*** Block opens ***

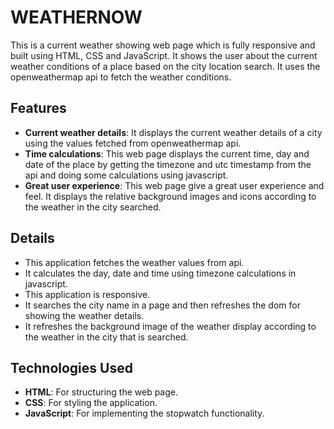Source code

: # WEATHERNOW
This is a current weather showing web page which is fully responsive and built using HTML, CSS and JavaScript. It shows the user about the current weather conditions of a place based on the city location search. It uses the openweathermap api to fetch the weather conditions.

## Features
- **Current weather details**: It displays the current weather details of a city using the values fetched from openweathermap api.
- **Time calculations**: This web page displays the current time, day and date of the place by getting the timezone and utc timestamp from the api and doing some calculations using javascript.
- **Great user experience**: This web page give a great user experience and feel. It displays the relative background images and icons according to the weather in the city searched.

## Details
- This application fetches the weather values from api.
- It calculates the day, date and time using timezone calculations in javascript.
- This application is responsive.
- It searches the city name in a page and then refreshes the dom for showing the weather details.
- It refreshes the background image of the weather display according to the weather in the city that is searched.

## Technologies Used

- **HTML**: For structuring the web page.
- **CSS**: For styling the application.
- **JavaScript**: For implementing the stopwatch functionality.

  
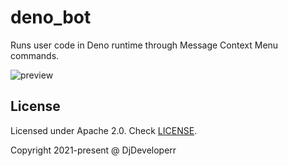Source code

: # deno_bot

Runs user code in Deno runtime through Message Context Menu commands.

![preview](https://cdn.discordapp.com/attachments/783321611343757313/894150570242375720/unknown.png)

## License

Licensed under Apache 2.0. Check [LICENSE](./LICENSE).

Copyright 2021-present @ DjDeveloperr
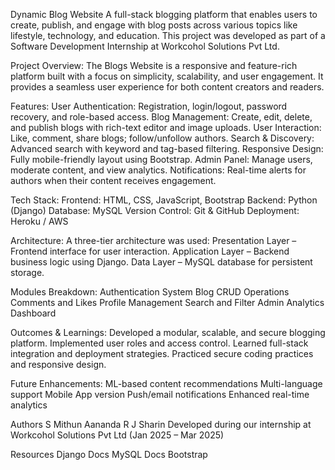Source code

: Dynamic Blog Website
A full-stack blogging platform that enables users to create, publish, and engage with blog posts across various topics like lifestyle, technology, and education. This project was developed as part of a Software Development Internship at Workcohol Solutions Pvt Ltd.

Project Overview:
The Blogs Website is a responsive and feature-rich platform built with a focus on simplicity, scalability, and user engagement. It provides a seamless user experience for both content creators and readers.

Features:
User Authentication: Registration, login/logout, password recovery, and role-based access.
Blog Management: Create, edit, delete, and publish blogs with rich-text editor and image uploads.
User Interaction: Like, comment, share blogs; follow/unfollow authors.
Search & Discovery: Advanced search with keyword and tag-based filtering.
Responsive Design: Fully mobile-friendly layout using Bootstrap.
Admin Panel: Manage users, moderate content, and view analytics.
Notifications: Real-time alerts for authors when their content receives engagement.

Tech Stack:
Frontend: HTML, CSS, JavaScript, Bootstrap
Backend: Python (Django)
Database: MySQL
Version Control: Git & GitHub
Deployment: Heroku / AWS

Architecture:
A three-tier architecture was used:
Presentation Layer – Frontend interface for user interaction.
Application Layer – Backend business logic using Django.
Data Layer – MySQL database for persistent storage.

Modules Breakdown:
Authentication System
Blog CRUD Operations
Comments and Likes
Profile Management
Search and Filter
Admin Analytics Dashboard

Outcomes & Learnings:
Developed a modular, scalable, and secure blogging platform.
Implemented user roles and access control.
Learned full-stack integration and deployment strategies.
Practiced secure coding practices and responsive design.

Future Enhancements:
ML-based content recommendations
Multi-language support
Mobile App version
Push/email notifications
Enhanced real-time analytics

Authors
S Mithun Aananda
R J Sharin
Developed during our internship at Workcohol Solutions Pvt Ltd (Jan 2025 – Mar 2025)

Resources
Django Docs
MySQL Docs
Bootstrap




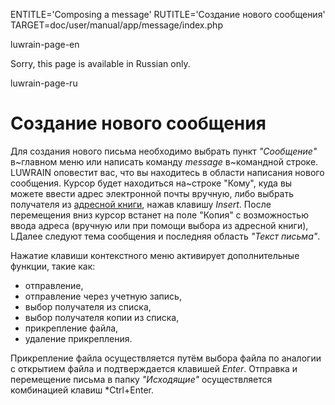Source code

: ENTITLE='Composing a message'
RUTITLE='Создание нового сообщения'
TARGET=doc/user/manual/app/message/index.php

luwrain-page-en

Sorry, this page is available in Russian only.

luwrain-page-ru

# Создание нового сообщения

Для создания нового письма необходимо выбрать пункт *"Сообщение"* в~главном меню
или написать команду *message* в~командной строке.
LUWRAIN оповестит вас, что вы находитесь в области написания нового сообщения.
Курсор будет находиться на~строке "Кому",
куда вы можете ввести адрес электронной почты вручную,
 либо выбрать получателя из [адресной книги](local:/doc/user/app/contacts/),
нажав клавишу *Insert*.
После перемещения вниз курсор встанет на поле "Копия" с возможностью ввода адреса
(вручную или при помощи выбора из адресной книги),
LДалее следуют тема сообщения и последняя область
*"Текст письма"*. 

Нажатие клавиши контекстного меню активирует дополнительные функции, такие как:

* отправление,
* отправление через учетную запись,
* выбор получателя из списка,
* выбор получателя копии из списка,
* прикрепление файла,
* удаление прикрепления.

Прикрепление файла осуществляется путём выбора файла по аналогии с открытием файла и подтверждается клавишей *Enter*.
Отправка и перемещение письма в папку *"Исходящие"*
осуществляется комбинацией клавиш *Ctrl+Enter.
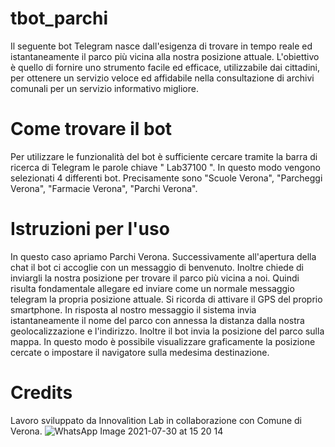 # tbot_parchi
Il seguente bot Telegram nasce dall'esigenza di trovare in tempo reale ed istantaneamente il parco più vicina alla nostra posizione attuale. L'obiettivo è quello di fornire uno strumento facile ed efficace, utilizzabile dai cittadini, per ottenere un servizio veloce ed affidabile nella consultazione di archivi comunali per un servizio informativo migliore.
# Come trovare il bot
Per utilizzare le funzionalità del bot è sufficiente cercare tramite la barra di ricerca di Telegram le parole chiave " Lab37100 ". In questo modo vengono selezionati 4 differenti bot. Precisamente sono "Scuole Verona", "Parcheggi Verona", "Farmacie Verona", "Parchi Verona".
# Istruzioni per l'uso
In questo caso apriamo Parchi Verona. Successivamente all'apertura della chat il bot ci accoglie con un messaggio di benvenuto. Inoltre chiede di inviargli la nostra posizione per trovare il parco più vicina a noi. Quindi risulta fondamentale allegare ed inviare come un normale messaggio telegram la propria posizione attuale. Si ricorda di attivare il GPS del proprio smartphone. In risposta al nostro messaggio il sistema invia istantaneamente il nome del parco con annessa la distanza dalla nostra geolocalizzazione e l'indirizzo. Inoltre il bot invia la posizione del parco sulla mappa. In questo modo è possibile visualizzare graficamente la posizione cercate o impostare il navigatore sulla medesima destinazione.
# Credits
Lavoro sviluppato da Innovalìtion Lab in collaborazione con Comune di Verona.
![WhatsApp Image 2021-07-30 at 15 20 14](https://user-images.githubusercontent.com/87977853/127863204-46d984eb-4025-479b-b6e6-4bd8f8e38c5c.jpeg)
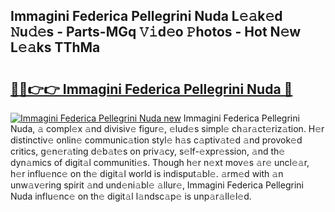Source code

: ## Immagini Federica Pellegrini Nuda L𝚎𝚊k𝚎d 𝙽u𝚍𝚎s - Parts-MGq 𝚅𝚒d𝚎o 𝙿hotos - Hot N𝚎w L𝚎𝚊ks TThMa

# <h2><a href="http://kv9xwtm.teov.top/?on=Immagini+Federica+Pellegrini+Nuda">🔗🔗👉👉 Immagini Federica Pellegrini Nuda 🔗</a></h2>

[![Immagini Federica Pellegrini Nuda new](https://i.imgur.com/QqkWNDz.gif)](http://kv9xwtm.teov.top/?on=Immagini+Federica+Pellegrini+Nuda)
Immagini Federica Pellegrini Nuda, 𝚊 compl𝚎x 𝚊nd divisiv𝚎 figur𝚎, 𝚎lud𝚎s simpl𝚎 ch𝚊r𝚊ct𝚎riz𝚊tion. H𝚎r distinctiv𝚎 onlin𝚎 communic𝚊tion styl𝚎 h𝚊s c𝚊ptiv𝚊t𝚎d 𝚊nd provok𝚎d critics, g𝚎n𝚎r𝚊ting d𝚎b𝚊t𝚎s on priv𝚊cy, s𝚎lf-𝚎xpr𝚎ssion, 𝚊nd th𝚎 dyn𝚊mics of digit𝚊l communiti𝚎s. Though h𝚎r n𝚎xt mov𝚎s 𝚊r𝚎 uncl𝚎𝚊r, h𝚎r influ𝚎nc𝚎 on th𝚎 digit𝚊l world is indisput𝚊bl𝚎. 𝚊rm𝚎d with 𝚊n unw𝚊v𝚎ring spirit 𝚊nd und𝚎ni𝚊bl𝚎 𝚊llur𝚎, Immagini Federica Pellegrini Nuda influ𝚎nc𝚎 on th𝚎 digit𝚊l l𝚊ndsc𝚊p𝚎 is unp𝚊r𝚊ll𝚎l𝚎d.
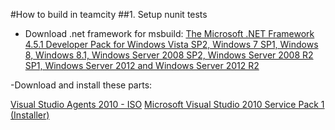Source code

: #How to build in teamcity
##1. Setup nunit tests
- Download .net framework for msbuild:
[The Microsoft .NET Framework 4.5.1 Developer Pack for Windows Vista SP2, Windows 7 SP1, Windows 8, Windows 8.1, Windows Server 2008 SP2, Windows Server 2008 R2 SP1, Windows Server 2012 and Windows Server 2012 R2](https://support.microsoft.com/en-us/kb/2878632)

-Download and install these parts:

[Visual Studio Agents 2010 - ISO](http://www.microsoft.com/en-us/download/confirmation.aspx?id=1334)
[Microsoft Visual Studio 2010 Service Pack 1 (Installer)](http://www.microsoft.com/en-us/download/confirmation.aspx?id=23691)

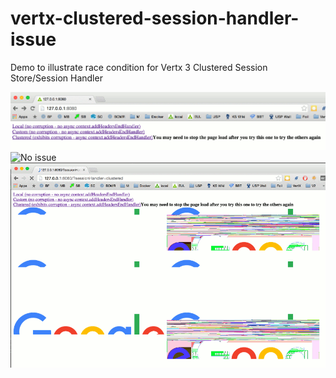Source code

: # vertx-clustered-session-handler-issue
Demo to illustrate race condition for Vertx 3 Clustered Session Store/Session Handler

![Load screen](https://raw.githubusercontent.com/cdjones32/vertx-clustered-session-handler-issue/master/src/main/resources/load_screen.png)
![No issue](https://raw.githubusercontent.com/cdjones32/vertx-clustered-session-handler-issue/master/src/main/resources/no_issue.png)
![Issue](https://raw.githubusercontent.com/cdjones32/vertx-clustered-session-handler-issue/master/src/main/resources/issue.png)
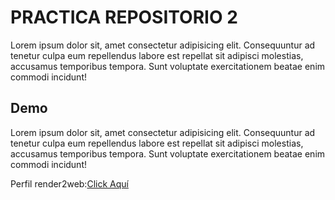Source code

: # PRACTICA REPOSITORIO 2
Lorem ipsum dolor sit, amet consectetur adipisicing elit. Consequuntur ad tenetur culpa eum repellendus labore est repellat sit adipisci molestias, accusamus temporibus tempora. Sunt voluptate exercitationem beatae enim commodi incidunt!

## Demo
Lorem ipsum dolor sit, amet consectetur adipisicing elit. Consequuntur ad tenetur culpa eum repellendus labore est repellat sit adipisci molestias, accusamus temporibus tempora. Sunt voluptate exercitationem beatae enim commodi incidunt!

Perfil render2web:[Click Aquí](https://render2web.com)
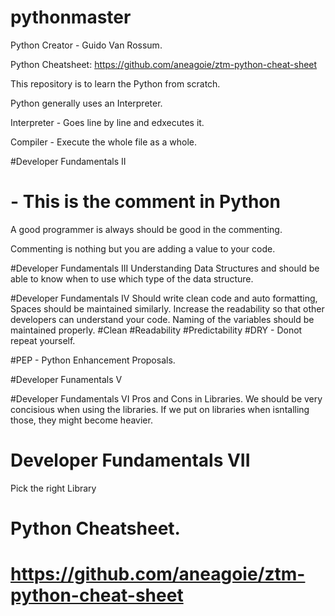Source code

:# pythonmaster

Python Creator - Guido Van Rossum.

Python Cheatsheet: https://github.com/aneagoie/ztm-python-cheat-sheet

This repository is to learn the Python from scratch.

Python generally uses an Interpreter.

Interpreter - Goes line by line and edxecutes it.

Compiler - Execute the whole file as a whole.

#Developer Fundamentals II

# - This is the comment in Python

A good programmer is always should be good in the commenting.

Commenting is nothing but you are adding a value to your code.

#Developer Fundamentals III
Understanding Data Structures and should be able to know when to use which type of the data structure.

#Developer Fundamentals IV
Should write clean code and auto formatting, Spaces should be maintained similarly.
Increase the readability so that other developers can understand your code.
Naming of the variables should be maintained properly.
#Clean
#Readability
#Predictability
#DRY - Donot repeat yourself.

#PEP - Python Enhancement Proposals.

#Developer Funamentals V


#Developer Fundamentals VI
Pros and Cons in Libraries.
We should be very concisious when using the libraries.
If we put on libraries when isntalling those, they might become heavier.

# Developer Fundamentals VII
Pick the right Library

# Python Cheatsheet.
# https://github.com/aneagoie/ztm-python-cheat-sheet

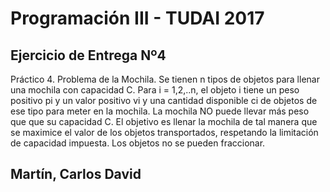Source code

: # Programación III - TUDAI 2017

## Ejercicio de Entrega Nº4

Práctico 4. Problema de la Mochila.
Se tienen n tipos de objetos para llenar una mochila con capacidad C.
Para i = 1,2,..n, el objeto i tiene un peso positivo pi y un valor positivo vi y una cantidad disponible ci de objetos de ese tipo para meter en la mochila. La mochila NO puede llevar más peso que que su capacidad C.
El objetivo es llenar la mochila de tal manera que se maximice el valor de los objetos transportados, respetando la limitación de capacidad impuesta. Los objetos no se pueden fraccionar.

## Martín, Carlos David
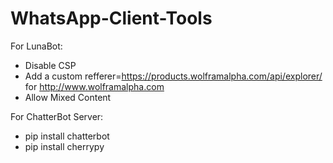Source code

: # WhatsApp-Client-Tools
For LunaBot:
- Disable CSP
- Add a custom refferer=https://products.wolframalpha.com/api/explorer/ for http://www.wolframalpha.com
- Allow Mixed Content

For ChatterBot Server:
- pip install chatterbot
- pip install cherrypy
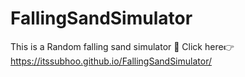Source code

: # FallingSandSimulator
This is a Random falling sand simulator 🐴
Click here👉 https://itssubhoo.github.io/FallingSandSimulator/
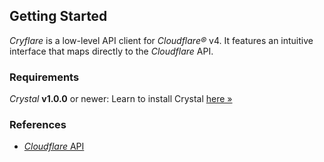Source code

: ## Getting Started

*Cryflare* is a low-level API client for *Cloudflare&reg;* v4. It features an intuitive interface that maps directly to the *Cloudflare* API.

### Requirements

*Crystal* **v1.0.0** or newer: Learn to install Crystal [here »](https://crystal-lang.org/install/)

### References

- [*Cloudflare* API](https://api.cloudflare.com)
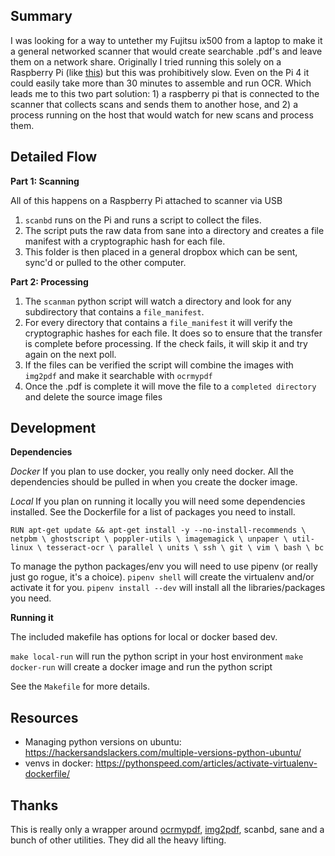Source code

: ## Summary

I was looking for a way to untether my Fujitsu ix500 from a laptop to make it a general networked scanner that would create searchable .pdf's and leave them on a network share.  Originally I tried running this solely on a Raspberry Pi (like [this](https://chrisschuld.com/2020/01/network-scanner-with-scansnap-and-raspberry-pi/)) but this was prohibitively slow.  Even on the Pi 4 it could easily take more than 30 minutes to assemble and run OCR.  Which leads me to this two part solution: 1) a raspberry pi that is connected to the scanner that collects scans and sends them to another hose, and 2) a process running on the host that would watch for new scans and process them.

## Detailed Flow

**Part 1: Scanning**

All of this happens on a Raspberry Pi attached to scanner via USB

1. `scanbd` runs on the Pi and runs a script to collect the files.
2. The script puts the raw data from sane into a directory and creates a file manifest with a cryptographic hash for each file.
3. This folder is then placed in a general dropbox which can be sent, sync'd or pulled to the other computer.

**Part 2: Processing**

1. The `scanman` python script will watch a directory and look for any subdirectory that contains a `file_manifest`.
2. For every directory that contains a `file_manifest` it will verify the cryptographic hashes for each file.  It does so to ensure that the transfer is complete before processing.  If the check fails, it will skip it and try again on the next poll.
3. If the files can be verified the script will combine the images with `img2pdf` and make it searchable with `ocrmypdf`
4. Once the .pdf is complete it will move the file to a `completed directory` and delete the source image files

## Development

**Dependencies**

*Docker* If you plan to use docker, you really only need docker.  All the dependencies should be pulled in when you create the docker image.

*Local* If you plan on running it locally you will need some dependencies installed.  See the Dockerfile for a list of packages you need to install.

`RUN apt-get update && apt-get install -y --no-install-recommends \
  netpbm \
  ghostscript \
  poppler-utils \
  imagemagick \
  unpaper \
  util-linux \
  tesseract-ocr \
  parallel \
  units \
  ssh \
  git \
  vim \
  bash \
  bc`


To manage the python packages/env you will need to use pipenv (or really just go rogue, it's a choice).  `pipenv shell` will create the virtualenv and/or activate it for you.  `pipenv install --dev` will install all the libraries/packages you need.


**Running it**

The included makefile has options for local or docker based dev.  

`make local-run` will run the python script in your host environment
`make docker-run` will create a docker image and run the python script

See the `Makefile` for more details.


## Resources

* Managing python versions on ubuntu: https://hackersandslackers.com/multiple-versions-python-ubuntu/
* venvs in docker: https://pythonspeed.com/articles/activate-virtualenv-dockerfile/


## Thanks

This is really only a wrapper around [ocrmypdf](https://github.com/jbarlow83/OCRmyPDF), [img2pdf](https://github.com/josch/img2pdf), scanbd, sane and a bunch of other utilities. They did all the heavy lifting.
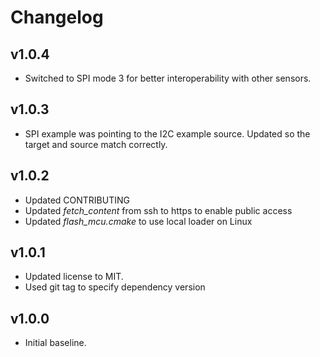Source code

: # Changelog

## v1.0.4
- Switched to SPI mode 3 for better interoperability with other sensors.

## v1.0.3
- SPI example was pointing to the I2C example source. Updated so the target and source match correctly.

## v1.0.2
- Updated CONTRIBUTING
- Updated *fetch_content* from ssh to https to enable public access
- Updated *flash_mcu.cmake* to use local loader on Linux

## v1.0.1
- Updated license to MIT.
- Used git tag to specify dependency version

## v1.0.0
- Initial baseline.
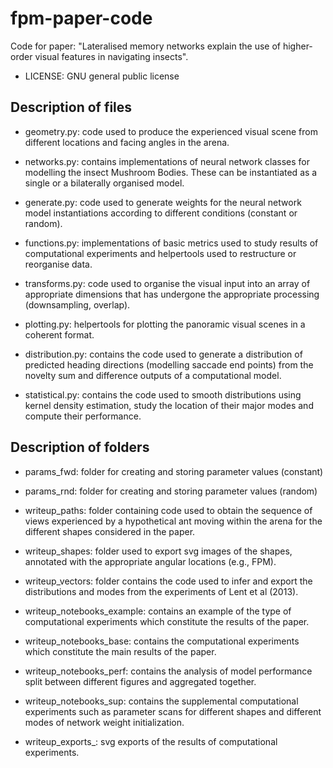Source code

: # fpm-paper-code

Code for paper: "Lateralised memory networks explain the use of higher-order visual features in navigating insects".

- LICENSE: GNU general public license

## Description of files

- geometry.py: code used to produce the experienced visual scene from different locations and facing angles in the arena.

- networks.py: contains implementations of neural network classes for modelling the insect Mushroom Bodies. These can be instantiated as a single or a bilaterally organised model.

- generate.py: code used to generate weights for the neural network model instantiations according to different conditions (constant or random).

- functions.py: implementations of basic metrics used to study results of computational experiments and helpertools used to restructure or reorganise data.

- transforms.py: code used to organise the visual input into an array of appropriate dimensions that has undergone the appropriate processing (downsampling, overlap).

- plotting.py: helpertools for plotting the panoramic visual scenes in a coherent format.

- distribution.py: contains the code used to generate a distribution of predicted heading directions (modelling saccade end points) from the novelty sum and difference outputs of a computational model.

- statistical.py: contains the code used to smooth distributions using kernel density estimation, study the location of their major modes and compute their performance.

## Description of folders

- params_fwd: folder for creating and storing parameter values (constant)

- params_rnd: folder for creating and storing parameter values (random)

- writeup_paths: folder containing code used to obtain the sequence of views experienced by a hypothetical ant moving within the arena for the different shapes considered in the paper.

- writeup_shapes: folder used to export svg images of the shapes, annotated with the appropriate angular locations (e.g., FPM).

- writeup_vectors: folder contains the code used to infer and export the distributions and modes from the experiments of Lent et al (2013).

- writeup_notebooks_example: contains an example of the type of computational experiments which constitute the results of the paper.

- writeup_notebooks_base: contains the computational experiments which constitute the main results of the paper.

- writeup_notebooks_perf: contains the analysis of model performance split between different figures and aggregated together.

- writeup_notebooks_sup: contains the supplemental computational experiments such as parameter scans for different shapes and different modes of network weight initialization.

- writeup_exports_: svg exports of the results of computational experiments.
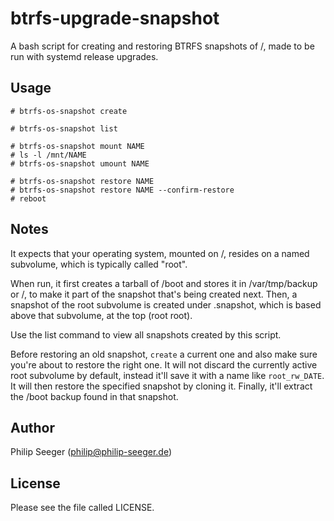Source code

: btrfs-upgrade-snapshot
======================

A bash script for creating and restoring BTRFS snapshots of /,
made to be run with systemd release upgrades.



Usage
-----

    # btrfs-os-snapshot create

    # btrfs-os-snapshot list

    # btrfs-os-snapshot mount NAME
    # ls -l /mnt/NAME
    # btrfs-os-snapshot umount NAME

    # btrfs-os-snapshot restore NAME
    # btrfs-os-snapshot restore NAME --confirm-restore
    # reboot



Notes
-----

It expects that your operating system, mounted on /, resides
on a named subvolume, which is typically called "root".

When run, it first creates a tarball of /boot
and stores it in /var/tmp/backup or /,
to make it part of the snapshot that's being created next.
Then, a snapshot of the root subvolume is created under .snapshot,
which is based above that subvolume, at the top (root root).

Use the list command to view all snapshots created by this script.

Before restoring an old snapshot, `create` a current one
and also make sure you're about to restore the right one.
It will not discard the currently active root subvolume by default,
instead it'll save it with a name like `root_rw_DATE`.
It will then restore the specified snapshot by cloning it.
Finally, it'll extract the /boot backup found in that snapshot.



Author
------

Philip Seeger (philip@philip-seeger.de)



License
-------

Please see the file called LICENSE.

*** Block closes ***

When a line in the data above contains the string "experienced", copy that line.

Answer box:
- geometry.py: code used to produce the experienced visual scene from different locations and facing angles in the arena.
- writeup_paths: folder containing code used to obtain the sequence of views experienced by a hypothetical ant moving within the arena for the different shapes considered in the paper.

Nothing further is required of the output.